The initiative, if passed, would define senior parks as those where at least 80 percent of the homes have at least one person age 65 or older. In addition, it would roll back rents to those in place on Jan. 1, 2012, and require that rent increases be tied to rises in Social Security benefits.
A signature gathering effort for a similar initiative in the county jurisdiction currently is under way.
With the report now complete, the council can elect to place the initiative on the ballot or, potentially, could take action to block putting it before the city's residents, according to the written report submitted by Ruderman and Matthew T. Summers, assistant interim city attorney.
At the Aug. 20 council meeting park owners and their supporters indicated they may take legal action to block the initiative, which they argue is unconstitutional, a concern noted in the report from Ruderman and Summers.
“We conclude that the initiative is likely to be litigated if adopted and that a court will likely invalidate the initiative because it: (1) constitutes a regulatory taking; and (2) is preempted by state law. The City’s mobile home park owners have expressed an interest in litigating if the initiative is adopted,” the attorneys wrote.
Ruderman and Summers suggested the council has four options: adopt the initiative as an ordinance; place it on the next regularly-scheduled general election ballot in November 2014; seek declaratory and injunctive relief in court “on the basis that the initiative is plainly illegal,” under legal theory established in the 2008 court case, Widders v. Furchtenicht; or refuse to place the initiative on the ballot and defend the city’s refusal if the proponent brings a lawsuit seeking to force the city to enact the initiative or place it on the ballot.

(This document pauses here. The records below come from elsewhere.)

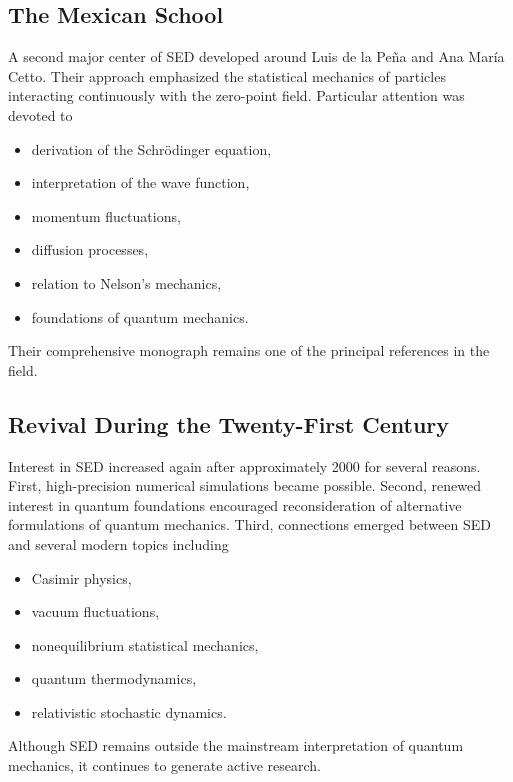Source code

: \subsection{The Mexican School}
A second major center of SED developed around Luis de la Peña and Ana
María Cetto.
Their approach emphasized the statistical mechanics of particles
interacting continuously with the zero-point field.
Particular attention was devoted to
\begin{itemize}
\item derivation of the Schrödinger equation,
\item interpretation of the wave function,
\item momentum fluctuations,
\item diffusion processes,
\item relation to Nelson's mechanics,
\item foundations of quantum mechanics.
\end{itemize}
Their comprehensive monograph remains one of the principal references in
the field.
\subsection{Revival During the Twenty-First Century}
Interest in SED increased again after approximately 2000 for several
reasons.
First,
high-precision numerical simulations became possible.
Second,
renewed interest in quantum foundations encouraged reconsideration of
alternative formulations of quantum mechanics.
Third,
connections emerged between SED and several modern topics including
\begin{itemize}
\item Casimir physics,
\item vacuum fluctuations,
\item nonequilibrium statistical mechanics,
\item quantum thermodynamics,
\item relativistic stochastic dynamics.
\end{itemize}
Although SED remains outside the mainstream interpretation of quantum
mechanics, it continues to generate active research.
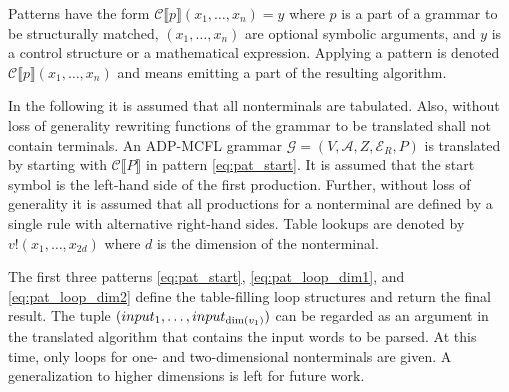\documentclass[
    a4paper,
    12pt,
    twoside,
    BCOR=12mm,
    parskip=half,
    chapterprefix,
    numbers=noenddot,
    bibliography=totoc
]{scrbook}
\begin{document}
Patterns have the form $\mathcal{C}\llbracket p \rrbracket(x_1,\ldots,x_n) = y$ where $p$ is a part of a grammar to be structurally matched, $(x_1,\ldots,x_n)$ are optional symbolic arguments, and $y$ is a control structure or a mathematical expression. Applying a pattern is denoted $\mathcal{C}\llbracket p \rrbracket(x_1,\ldots,x_n)$ and means emitting a part of the resulting algorithm.

In the following it is assumed that all nonterminals are tabulated. Also, without loss of generality rewriting functions of the grammar to be translated shall not contain terminals.  An \gls{ADP-MCFL} grammar $\mathcal{G}=(V,\mathcal{A},Z,\mathcal{E}_R,P)$ is translated by starting with $\mathcal{C}\llbracket P \rrbracket$ in pattern \ref{eq:pat_start}. It is assumed that the start symbol is the left-hand side of the first production. Further, without loss of generality it is assumed that all productions for a nonterminal are defined by a single rule with alternative right-hand sides. Table lookups are denoted by $v!(x_1,\ldots,x_{2d})$ where $d$ is the dimension of the nonterminal.

The first three patterns \ref{eq:pat_start}, \ref{eq:pat_loop_dim1}, and \ref{eq:pat_loop_dim2} define the table-filling loop structures and return the final result. The tuple $(input_1,\ldots,input_{\mathrm{dim}(v_1)})$ can be regarded as an argument in the translated algorithm that contains the input words to be parsed. At this time, only loops for one- and two-dimensional nonterminals are given. A generalization to higher dimensions is left for future work.
\end{document}
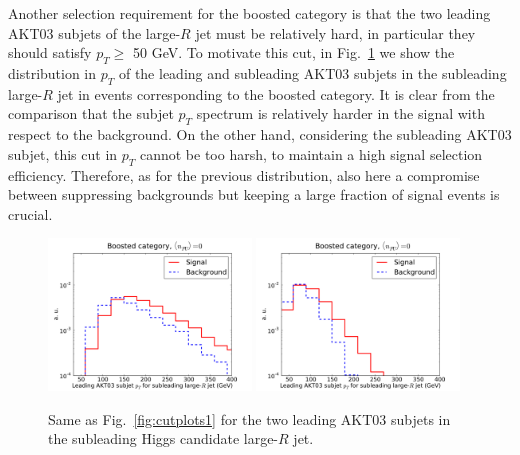 Another selection requirement for the boosted category is that the two
leading AKT03 subjets of the large-$R$ jet must be relatively hard,
in particular they should satisfy $p_T \ge $ 50 GeV.
%
To motivate this cut, in Fig.~\ref{fig:cutplots22}
we show the distribution in $p_T$ of the leading
and subleading AKT03 subjets in the subleading large-$R$ jet in events
corresponding to the boosted category.
%
It is clear from the comparison that the subjet $p_T$ spectrum is
relatively harder in the signal with respect to the background.
%
On the other hand, considering the subleading AKT03 subjet,
this cut in $p_T$
cannot be too harsh, to maintain a high signal selection
efficiency.
%
Therefore,
as for the previous distribution, also here 
a compromise between suppressing backgrounds but keeping a large fraction of
signal events is crucial.


\begin{figure}[t]
\begin{center}
 \includegraphics[width=0.48\textwidth]{plots/pt_leadSJ_fj2_noPU.pdf}
 \includegraphics[width=0.48\textwidth]{plots/pt_subleadSJ_fj2_noPU.pdf}
 \caption{\small  Same as Fig.~\ref{fig:cutplots1} for the two leading AKT03
   subjets in the subleading Higgs candidate large-$R$ jet.
}
\label{fig:cutplots22}
\end{center}
\end{figure}


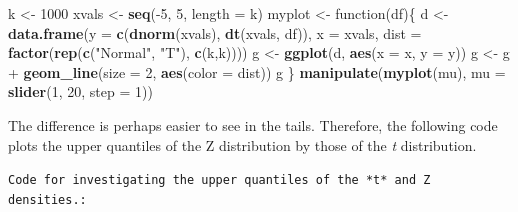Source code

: \documentclass[]{article}
\newenvironment{Shaded}{\begin{snugshade}}{\end{snugshade}}
\newcommand{\KeywordTok}[1]{\textcolor[rgb]{0.13,0.29,0.53}{\textbf{{#1}}}}
\newcommand{\DataTypeTok}[1]{\textcolor[rgb]{0.13,0.29,0.53}{{#1}}}
\newcommand{\DecValTok}[1]{\textcolor[rgb]{0.00,0.00,0.81}{{#1}}}
\newcommand{\StringTok}[1]{\textcolor[rgb]{0.31,0.60,0.02}{{#1}}}
\newcommand{\NormalTok}[1]{{#1}}
\begin{document}
\begin{Shaded}
\begin{Highlighting}[]
\NormalTok{k <-}\StringTok{ }\DecValTok{1000}
\NormalTok{xvals <-}\StringTok{ }\KeywordTok{seq}\NormalTok{(-}\DecValTok{5}\NormalTok{, }\DecValTok{5}\NormalTok{, }\DataTypeTok{length =} \NormalTok{k)}
\NormalTok{myplot <-}\StringTok{ }\NormalTok{function(df)\{}
  \NormalTok{d <-}\StringTok{ }\KeywordTok{data.frame}\NormalTok{(}\DataTypeTok{y =} \KeywordTok{c}\NormalTok{(}\KeywordTok{dnorm}\NormalTok{(xvals), }\KeywordTok{dt}\NormalTok{(xvals, df)),}
                  \DataTypeTok{x =} \NormalTok{xvals,}
                  \DataTypeTok{dist =} \KeywordTok{factor}\NormalTok{(}\KeywordTok{rep}\NormalTok{(}\KeywordTok{c}\NormalTok{(}\StringTok{"Normal"}\NormalTok{, }\StringTok{"T"}\NormalTok{), }\KeywordTok{c}\NormalTok{(k,k))))}
  \NormalTok{g <-}\StringTok{ }\KeywordTok{ggplot}\NormalTok{(d, }\KeywordTok{aes}\NormalTok{(}\DataTypeTok{x =} \NormalTok{x, }\DataTypeTok{y =} \NormalTok{y))}
  \NormalTok{g <-}\StringTok{ }\NormalTok{g +}\StringTok{ }\KeywordTok{geom_line}\NormalTok{(}\DataTypeTok{size =} \DecValTok{2}\NormalTok{, }\KeywordTok{aes}\NormalTok{(}\DataTypeTok{color =} \NormalTok{dist))}
  \NormalTok{g}
\NormalTok{\}}
\KeywordTok{manipulate}\NormalTok{(}\KeywordTok{myplot}\NormalTok{(mu), }\DataTypeTok{mu =} \KeywordTok{slider}\NormalTok{(}\DecValTok{1}\NormalTok{, }\DecValTok{20}\NormalTok{, }\DataTypeTok{step =} \DecValTok{1}\NormalTok{))  }
\end{Highlighting}
\end{Shaded}

The difference is perhaps easier to see in the tails. Therefore, the
following code plots the upper quantiles of the Z distribution by those
of the \emph{t} distribution.

\vspace{1pc}

\verb;Code for investigating the upper quantiles of the *t* and Z densities.:;
\end{document}
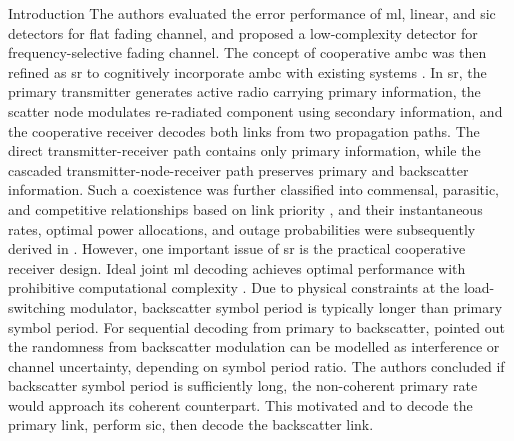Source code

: \documentclass[journal]{IEEEtran}
\begin{document}
\begin{section}{Introduction}
	The authors evaluated the error performance of \gls{ml}, linear, and \gls{sic} detectors for flat fading channel, and proposed a low-complexity detector for frequency-selective fading channel.
	The concept of cooperative \gls{ambc} was then refined as \gls{sr} to cognitively incorporate \gls{ambc} with existing systems \cite{Liang2020}.
	In \gls{sr}, the primary transmitter generates active radio carrying primary information, the scatter node modulates re-radiated component using secondary information, and the cooperative receiver decodes both links from two propagation paths.
	The direct transmitter-receiver path contains only primary information, while the cascaded transmitter-node-receiver path preserves primary and backscatter information.
	Such a coexistence was further classified into commensal, parasitic, and competitive relationships based on link priority \cite{Guo2019b}, and their instantaneous rates, optimal power allocations, and outage probabilities were subsequently derived in \cite{Guo2019b,Ding2020}.
	However, one important issue of \gls{sr} is the practical cooperative receiver design.
	Ideal joint \gls{ml} decoding achieves optimal performance with prohibitive computational complexity \cite{Yang2018,Zhang2022}.
	Due to physical constraints at the load-switching modulator, backscatter symbol period is typically longer than primary symbol period.
	For sequential decoding from primary to backscatter, \cite{Long2020a} pointed out the randomness from backscatter modulation can be modelled as interference or channel uncertainty, depending on symbol period ratio.
	The authors concluded if backscatter symbol period is sufficiently long, the non-coherent primary rate would approach its coherent counterpart.
	This motivated \cite{Long2020a} and \cite{Ding2020,Zhou2019a,Wu2021a,Xu2021a,Yang2021a,Yang2018,Han2021,Zhang2022,Xu2020b,Hua2022} to decode the primary link, perform \gls{sic}, then decode the backscatter link.


\end{section}
\end{document}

“The Council must take one of these actions within 10 days of receipt of this report,” the attorneys reported. “Although we conclude the initiative suffers from several legal defects and is likely to be struck down if challenged, it is the City Council’s decision on how to proceed.”
Also on Tuesday, Finance Director Dan Buffalo will take to the council a resolution authorizing the execution and delivery of a loan agreement to refinance outstanding side fund obligations of the city to the California Public Employees’ Retirement System, and direct the filing of a judicial validation action.
In other news, Planning Services Manager Andrew Britton will take to the council an application from the mobile catering business Hey … Hot Dog!, which is seeking a time limit waiver in order to remain at one location beyond the recently established two-hour time limit.
On the consent agenda – items considered noncontroversial and usually accepted on one vote – are ordinances; the warrant register for Aug. 21 and Sept. 6; minutes of the Sept. 3 meeting; the August building permit reports; adoption of a revised conflict of interest policy for the city; approval of revisions to the agreement for services with City Manager Margaret Silveira, which city staff said contained clerical errors; and approval of the redevelopment successor agency recognized obligation payment schedule.